─── EXTRACTED ENTRIES

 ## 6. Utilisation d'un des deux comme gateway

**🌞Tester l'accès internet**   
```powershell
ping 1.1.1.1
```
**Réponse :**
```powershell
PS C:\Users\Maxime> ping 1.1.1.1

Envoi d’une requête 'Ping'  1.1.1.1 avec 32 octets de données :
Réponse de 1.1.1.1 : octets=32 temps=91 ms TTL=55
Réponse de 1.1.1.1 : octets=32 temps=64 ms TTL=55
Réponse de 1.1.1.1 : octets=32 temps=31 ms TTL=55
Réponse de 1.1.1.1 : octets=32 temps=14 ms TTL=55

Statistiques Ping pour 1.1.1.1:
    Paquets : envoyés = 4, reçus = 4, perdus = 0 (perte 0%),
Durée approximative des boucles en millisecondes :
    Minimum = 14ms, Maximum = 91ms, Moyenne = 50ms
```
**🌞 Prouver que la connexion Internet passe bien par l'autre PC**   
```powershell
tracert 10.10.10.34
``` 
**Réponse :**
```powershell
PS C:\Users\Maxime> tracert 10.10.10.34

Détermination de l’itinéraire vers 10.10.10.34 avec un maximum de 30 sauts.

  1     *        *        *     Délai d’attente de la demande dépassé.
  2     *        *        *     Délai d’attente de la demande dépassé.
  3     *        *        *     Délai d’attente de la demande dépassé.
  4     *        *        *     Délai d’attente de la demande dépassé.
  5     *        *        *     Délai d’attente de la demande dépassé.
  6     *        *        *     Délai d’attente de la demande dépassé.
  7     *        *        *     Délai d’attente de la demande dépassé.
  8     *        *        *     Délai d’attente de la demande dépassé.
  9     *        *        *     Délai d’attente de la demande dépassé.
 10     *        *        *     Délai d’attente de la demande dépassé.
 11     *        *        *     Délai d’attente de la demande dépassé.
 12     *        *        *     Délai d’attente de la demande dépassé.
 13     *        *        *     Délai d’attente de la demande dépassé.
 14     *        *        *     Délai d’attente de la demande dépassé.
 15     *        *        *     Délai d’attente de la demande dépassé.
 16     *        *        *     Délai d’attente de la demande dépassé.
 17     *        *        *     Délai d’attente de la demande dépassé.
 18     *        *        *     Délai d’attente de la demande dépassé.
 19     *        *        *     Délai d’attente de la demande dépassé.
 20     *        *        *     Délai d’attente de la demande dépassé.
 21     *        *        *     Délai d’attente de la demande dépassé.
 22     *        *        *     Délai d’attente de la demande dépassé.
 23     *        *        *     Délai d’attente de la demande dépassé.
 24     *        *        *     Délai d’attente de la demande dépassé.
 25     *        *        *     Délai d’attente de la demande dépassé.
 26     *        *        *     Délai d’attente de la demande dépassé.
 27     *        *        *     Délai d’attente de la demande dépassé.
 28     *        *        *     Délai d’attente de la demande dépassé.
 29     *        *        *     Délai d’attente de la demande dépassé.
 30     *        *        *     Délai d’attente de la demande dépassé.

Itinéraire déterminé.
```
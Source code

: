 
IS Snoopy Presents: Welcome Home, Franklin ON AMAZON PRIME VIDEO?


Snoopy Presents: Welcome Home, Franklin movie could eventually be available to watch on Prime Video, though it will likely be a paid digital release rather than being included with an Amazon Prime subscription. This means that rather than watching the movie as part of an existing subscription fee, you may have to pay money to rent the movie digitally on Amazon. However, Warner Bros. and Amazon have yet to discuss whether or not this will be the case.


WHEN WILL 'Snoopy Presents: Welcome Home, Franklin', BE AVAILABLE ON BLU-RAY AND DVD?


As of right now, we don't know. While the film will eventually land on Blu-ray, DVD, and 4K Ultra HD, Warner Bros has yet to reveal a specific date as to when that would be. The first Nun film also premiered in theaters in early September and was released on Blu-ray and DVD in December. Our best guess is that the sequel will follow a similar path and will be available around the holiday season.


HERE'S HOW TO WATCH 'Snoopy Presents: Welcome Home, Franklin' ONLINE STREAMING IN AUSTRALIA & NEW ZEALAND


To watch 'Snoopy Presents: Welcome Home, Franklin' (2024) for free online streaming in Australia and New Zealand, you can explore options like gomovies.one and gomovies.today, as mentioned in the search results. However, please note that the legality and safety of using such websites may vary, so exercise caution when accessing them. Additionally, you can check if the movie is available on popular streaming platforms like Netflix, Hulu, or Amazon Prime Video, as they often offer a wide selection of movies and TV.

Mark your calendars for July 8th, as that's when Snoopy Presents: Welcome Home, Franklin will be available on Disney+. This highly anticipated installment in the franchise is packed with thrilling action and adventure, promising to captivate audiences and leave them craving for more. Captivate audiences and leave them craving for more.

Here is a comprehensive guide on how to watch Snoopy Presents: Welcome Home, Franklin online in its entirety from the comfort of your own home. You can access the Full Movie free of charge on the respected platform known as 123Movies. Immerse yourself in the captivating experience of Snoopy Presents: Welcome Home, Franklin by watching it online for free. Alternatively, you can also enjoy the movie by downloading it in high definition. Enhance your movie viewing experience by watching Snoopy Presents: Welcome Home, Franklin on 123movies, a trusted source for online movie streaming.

──────

#### EXERCISE
Search the data above for the string "eventually". Report every line where it is found.

#### FINISHED EXERCISE
Snoopy Presents: Welcome Home, Franklin movie could eventually be available to watch on Prime Video, though it will likely be a paid digital release rather than being included with an Amazon Prime subscription. This means that rather than watching the movie as part of an existing subscription fee, you may have to pay money to rent the movie digitally on Amazon. However, Warner Bros. and Amazon have yet to discuss whether or not this will be the case.
As of right now, we don't know. While the film will eventually land on Blu-ray, DVD, and 4K Ultra HD, Warner Bros has yet to reveal a specific date as to when that would be. The first Nun film also premiered in theaters in early September and was released on Blu-ray and DVD in December. Our best guess is that the sequel will follow a similar path and will be available around the holiday season.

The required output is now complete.